Brenton sendiri seorang warga kulit putih, yang tentu secara fakta sejarah terbukti merupakan keturunan bangsa Eropa yang datang dan menetap di Aotearoa. Lantas, bukankah Brenton sendiri seorang keturunan imigran yang datang ke tanah Maori ratusan tahun silam? Sekarang, Brenton berjuang agar “…mereka [Muslim] tidak akan pernah menaklukkan tanah kami dan mereka tidak akan pernah menggantikan kami.” Brenton lupa bahwa bangsa Eropa lah, moyangnya, yang ‘menaklukkan’ dan ‘menggantikan’ penduduk asli Selandia Baru.

Sebuah kemunafikan ironi yang hakiki.


Ketika Kemenkominfo menyatakan bahwa menyebarkan video penembakan di Christchurch dapat dikenai pasal UU ITE, sontak masyarakat gaduh. Apa pasal? Rupanya banyak yang tidak sepakat kalau video aksi Brenton yang ia siarkan secara langsung di Facebook itu dilarang disebarkan. Anehnya, ketidaksetujuan ini muncul dari kalangan Muslim sendiri.

Banyak yang bilang kalau video ini perlu disebarluaskan agar dunia tahu bahwa bukan cuma Muslim yang dapat menjadi teroris. Tugas yang mulia, namun sangat dungu (meminjam istilah Al Mukarrom Rocky Gerung). Mereka lupa kalau tersebarnya video tersebut adalah tujuan Brenton agar menginspirasi orang-orang seperti dirinya untuk mengambil tindakan serupa. Apakah umat Muslim sendiri yang ingin mendukung tujuan Brenton? Absurd.

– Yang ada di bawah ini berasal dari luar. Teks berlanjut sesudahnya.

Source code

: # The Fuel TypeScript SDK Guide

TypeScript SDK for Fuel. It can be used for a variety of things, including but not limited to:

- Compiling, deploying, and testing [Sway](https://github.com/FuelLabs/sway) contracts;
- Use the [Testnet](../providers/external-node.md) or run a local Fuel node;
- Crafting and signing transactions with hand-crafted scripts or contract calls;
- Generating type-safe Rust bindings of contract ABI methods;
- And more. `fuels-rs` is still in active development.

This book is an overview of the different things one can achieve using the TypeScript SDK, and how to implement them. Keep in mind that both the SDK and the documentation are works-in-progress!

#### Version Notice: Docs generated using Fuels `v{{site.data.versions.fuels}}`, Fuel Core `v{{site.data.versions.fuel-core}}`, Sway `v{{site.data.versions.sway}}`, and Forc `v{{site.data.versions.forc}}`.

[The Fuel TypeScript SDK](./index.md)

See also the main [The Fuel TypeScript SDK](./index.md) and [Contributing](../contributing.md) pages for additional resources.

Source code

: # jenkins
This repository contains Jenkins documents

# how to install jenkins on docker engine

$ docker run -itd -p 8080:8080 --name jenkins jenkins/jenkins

Belum lagi jika membahas perihal empati; bagaimana jika korban yang terekam live tertembak itu ayah kamu, ibu kamu, adik-kakak kamu, orang-orang yang kamu sayang? Maukah orang-orang terdekat kita disaksikan oleh seluruh dunia tewas secara keji oleh seorang maniak, menciptakan trauma berat bagi keluarga dan dampaknya akan semakin sulit move on dan mengikhlaskan, bahkan sampai mau memaafkan?

Pemikiran dungu ini (saya pinjam lagi ya, prof) mengingatkan kita akan statement Tuan Botak Senator Anning segera setelah peristiwa penembakkan berlangsung. Simpati dengan korban, iya, namun malah secara dungu (pinjam lagi, prof) menyatakan bahwa tindakan ini akibat Islam, nggebyah uyah dengan santainya bahwa agama Islam ekuivalen dengan fasisme.

Tentu kita heran, alih-alih menghilangkan faktor-faktor penyulut konflik, kenapa malah menabur garam di luka? Bukan cuma menabur garam, tapi juga perasan lemon, cuka, dan irisan cabe, setelah sebelumnya luka tersebut dirobek makin dalam dengan silet.

Apakah yang hendak disampaikan oleh Yang Mulia Senator? Bahwa tindakan responsif kekerasan dan balas dendam dapat dibenarkan? Apa pula yang jadi jalan pikiran saudara kita yang malah marah-marah karena dilarang menyebar video penembakan? Apakah menjadi agen terorisme dan mencipta trauma itu diajarkan waktu ngaji?

Bertanya memang lebih mudah ketimbang memberi jawaban.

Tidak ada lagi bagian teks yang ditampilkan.